PALEOWORLD: Evolutions Mysteries - Part 3

  1. 60 million years before the first birds Pterosaurs took to the air. Dr. Chris Bennet works the fossil chalk beds of the Niobrera Sea in western Kansas. The sea reached from North Dakota south to northern Mexico. The sea existed @ 85 million years ago.
  2. Pterodactyl species varied in size. The largest has wingspans of @ 20 feet. They soared above the water hunting fish as many sea birds do today. Over the last 125 years about 1,100 fossils have been found.
  3. In 1870 famed paleontologist O. C. Marsh discovered the first specimen of Pteranodon.
  4. Pterosaur evolution came in two waves: tailed forms and non-tailed forms. The tailed primitive forms were Ramphorynchoids and the non-tailed forms were the Pterodactyloids. The first forms lasted @ 50 million years. The last group developed @ 180 million years ago.

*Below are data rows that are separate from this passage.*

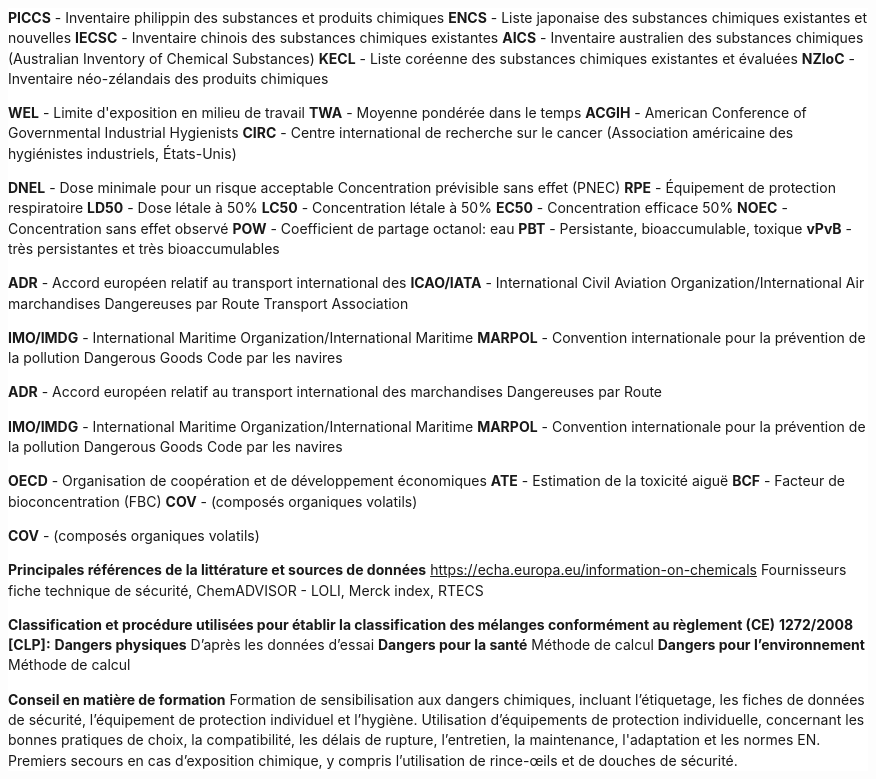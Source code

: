 **PICCS** - Inventaire philippin des substances et produits chimiques **ENCS** - Liste japonaise des substances chimiques existantes et
nouvelles
**IECSC** - Inventaire chinois des substances chimiques existantes **AICS** - Inventaire australien des substances chimiques (Australian
Inventory of Chemical Substances)
**KECL** - Liste coréenne des substances chimiques existantes et évaluées **NZIoC** - Inventaire néo-zélandais des produits chimiques

**WEL** - Limite d'exposition en milieu de travail **TWA** - Moyenne pondérée dans le temps
**ACGIH** - American Conference of Governmental Industrial Hygienists **CIRC** - Centre international de recherche sur le cancer
(Association américaine des hygiénistes industriels, États-Unis)

**DNEL** - Dose minimale pour un risque acceptable Concentration prévisible sans effet (PNEC)
**RPE** - Équipement de protection respiratoire **LD50** - Dose létale à 50%
**LC50** - Concentration létale à 50% **EC50** - Concentration efficace 50%
**NOEC** - Concentration sans effet observé **POW** - Coefficient de partage octanol: eau
**PBT** - Persistante, bioaccumulable, toxique **vPvB** - très persistantes et très bioaccumulables


**ADR** - Accord européen relatif au transport international des **ICAO/IATA** - International Civil Aviation Organization/International Air
marchandises Dangereuses par Route Transport Association

**IMO/IMDG** - International Maritime Organization/International Maritime **MARPOL** - Convention internationale pour la prévention de la pollution
Dangerous Goods Code par les navires


**ADR** - Accord européen relatif au transport international des
marchandises Dangereuses par Route


**IMO/IMDG** - International Maritime Organization/International Maritime **MARPOL** - Convention internationale pour la prévention de la pollution
Dangerous Goods Code par les navires

**OECD** - Organisation de coopération et de développement économiques **ATE** - Estimation de la toxicité aiguë
**BCF** - Facteur de bioconcentration (FBC) **COV** - (composés organiques volatils)


**COV** - (composés organiques volatils)


**Principales références de la littérature et sources de données**
https://echa.europa.eu/information-on-chemicals
Fournisseurs fiche technique de sécurité, ChemADVISOR - LOLI, Merck index, RTECS

**Classification et procédure utilisées pour établir la classification des mélanges conformément au règlement (CE)**
**1272/2008 [CLP]:**
**Dangers physiques** D’après les données d’essai
**Dangers pour la santé** Méthode de calcul
**Dangers pour l’environnement** Méthode de calcul

**Conseil en matière de formation**
Formation de sensibilisation aux dangers chimiques, incluant l’étiquetage, les fiches de données de sécurité, l’équipement de
protection individuel et l’hygiène.
Utilisation d’équipements de protection individuelle, concernant les bonnes pratiques de choix, la compatibilité, les délais de
rupture, l’entretien, la maintenance, l'adaptation et les normes EN.
Premiers secours en cas d’exposition chimique, y compris l’utilisation de rince-œils et de douches de sécurité.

  5. Dr. H. G. Seely of Cambridge University wrote Dragons of the Air in which he argued the point that they were warm blooded. His ideas were largely ignored.
  6. Dr. Robert Bakker thinks that because of their muscular structure and the requirements for powerful flight that they were warm blooded and intelligent. Dr. Kevin Padien of the University of California at Berkeley says that they had very strong hollow bones. This made them very light
    weight.
  7. Dr. Kevin Patien says that due to the structure of the hind legs that they walked much like birds.

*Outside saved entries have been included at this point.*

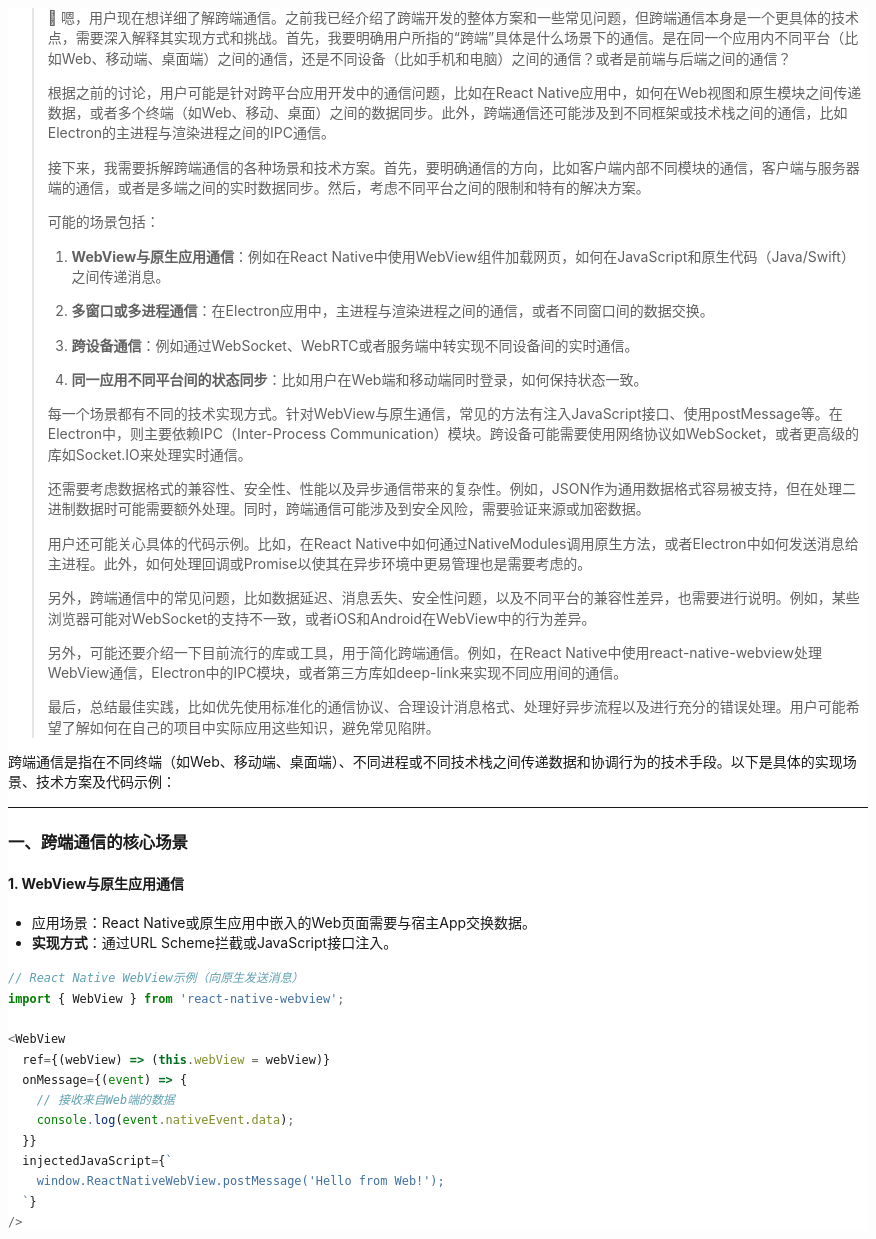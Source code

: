 > 💭 嗯，用户现在想详细了解跨端通信。之前我已经介绍了跨端开发的整体方案和一些常见问题，但跨端通信本身是一个更具体的技术点，需要深入解释其实现方式和挑战。首先，我要明确用户所指的“跨端”具体是什么场景下的通信。是在同一个应用内不同平台（比如Web、移动端、桌面端）之间的通信，还是不同设备（比如手机和电脑）之间的通信？或者是前端与后端之间的通信？
>
> 根据之前的讨论，用户可能是针对跨平台应用开发中的通信问题，比如在React Native应用中，如何在Web视图和原生模块之间传递数据，或者多个终端（如Web、移动、桌面）之间的数据同步。此外，跨端通信还可能涉及到不同框架或技术栈之间的通信，比如Electron的主进程与渲染进程之间的IPC通信。
>
> 接下来，我需要拆解跨端通信的各种场景和技术方案。首先，要明确通信的方向，比如客户端内部不同模块的通信，客户端与服务器端的通信，或者是多端之间的实时数据同步。然后，考虑不同平台之间的限制和特有的解决方案。
>
> 可能的场景包括：
>
> 1. **WebView与原生应用通信**：例如在React Native中使用WebView组件加载网页，如何在JavaScript和原生代码（Java/Swift）之间传递消息。
>
> 2. **多窗口或多进程通信**：在Electron应用中，主进程与渲染进程之间的通信，或者不同窗口间的数据交换。
>
> 3. **跨设备通信**：例如通过WebSocket、WebRTC或者服务端中转实现不同设备间的实时通信。
>
> 4. **同一应用不同平台间的状态同步**：比如用户在Web端和移动端同时登录，如何保持状态一致。
>
> 每一个场景都有不同的技术实现方式。针对WebView与原生通信，常见的方法有注入JavaScript接口、使用postMessage等。在Electron中，则主要依赖IPC（Inter-Process Communication）模块。跨设备可能需要使用网络协议如WebSocket，或者更高级的库如Socket.IO来处理实时通信。
>
> 还需要考虑数据格式的兼容性、安全性、性能以及异步通信带来的复杂性。例如，JSON作为通用数据格式容易被支持，但在处理二进制数据时可能需要额外处理。同时，跨端通信可能涉及到安全风险，需要验证来源或加密数据。
>
> 用户还可能关心具体的代码示例。比如，在React Native中如何通过NativeModules调用原生方法，或者Electron中如何发送消息给主进程。此外，如何处理回调或Promise以使其在异步环境中更易管理也是需要考虑的。
>
> 另外，跨端通信中的常见问题，比如数据延迟、消息丢失、安全性问题，以及不同平台的兼容性差异，也需要进行说明。例如，某些浏览器可能对WebSocket的支持不一致，或者iOS和Android在WebView中的行为差异。
>
> 另外，可能还要介绍一下目前流行的库或工具，用于简化跨端通信。例如，在React Native中使用react-native-webview处理WebView通信，Electron中的IPC模块，或者第三方库如deep-link来实现不同应用间的通信。
>
> 最后，总结最佳实践，比如优先使用标准化的通信协议、合理设计消息格式、处理好异步流程以及进行充分的错误处理。用户可能希望了解如何在自己的项目中实际应用这些知识，避免常见陷阱。
>
> 



跨端通信是指在不同终端（如Web、移动端、桌面端）、不同进程或不同技术栈之间传递数据和协调行为的技术手段。以下是具体的实现场景、技术方案及代码示例：

---

### 一、跨端通信的核心场景

#### 1. **WebView与原生应用通信**
   - 应用场景：React Native或原生应用中嵌入的Web页面需要与宿主App交换数据。
   - **实现方式**：通过URL Scheme拦截或JavaScript接口注入。

   ```javascript
   // React Native WebView示例（向原生发送消息）
   import { WebView } from 'react-native-webview';

   <WebView
     ref={(webView) => (this.webView = webView)}
     onMessage={(event) => {
       // 接收来自Web端的数据
       console.log(event.nativeEvent.data);
     }}
     injectedJavaScript={`
       window.ReactNativeWebView.postMessage('Hello from Web!');
     `}
   />
   ```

  8. The largest species had huge head crests often longer than the body. These were perhaps used for steering in the air.
  9. In 1972 in Big Bend National Park in souther Texas a fossil wing of the largest species ever found was excavated. The species Quetzaquatalus northropi. It had a 39 foot wingspread. In 1985 an aeronautical engineer Dr. Paul MacRaty built a flying model of this species.
  10. It is argued that the large size of the last species was a possible cause of their extinction.
  11. About a million years ago in caves in Asia our early ancestors struggled for survival. They were both predators and prey. Saber Toothed Cats existed at the same time.
  12. At the time most of southern Asia was tropical rain forest. The most famous fossils have been found near Beijing (Peking), China in the Chokotien (Dragon Bone Hill) Cave.
  13. In 1891 Dr. Eugene Dubois found the first fossils of what he called Java Man, Homo erectus. His ideas were rejected and he stored the fossils under the floor boards of his house. In 1936 he was visited by Dr. Ralph von Kernigsvald who took the fossils for study. He went back to Java and found another site. It took five years of work to unearth the next near complete skeleton.
  14. In the 1920's and 1930's Dr. Franz Videnreich tried to take a series of fossils to the USA from China. These were destroyed during the outbreak of the second World War. He had made casts
    and these came to the US for study.
  15. Fossil skeleton of teenage boy found on the shore of Lake Turkana in Kenya, Africa in 1984 by
    paleontologist Kamoya Kanu.
  16. In 1994 discoveries were made in China. These are being studied by Dr. Russell Shohan. As layers in their cave shows that they used fire. Stone tools were also found. Many fossils are now being found in Asia that predate the African finds. These bring up questions as to where the origins of early man actually are. It had been assumed that they originated in Africa. Now science is not sure.
  17. Dr. Milford Walpov of the University of Michigan and Dr. Allen Thorn of the Australian National University argue for the Asian origin theory.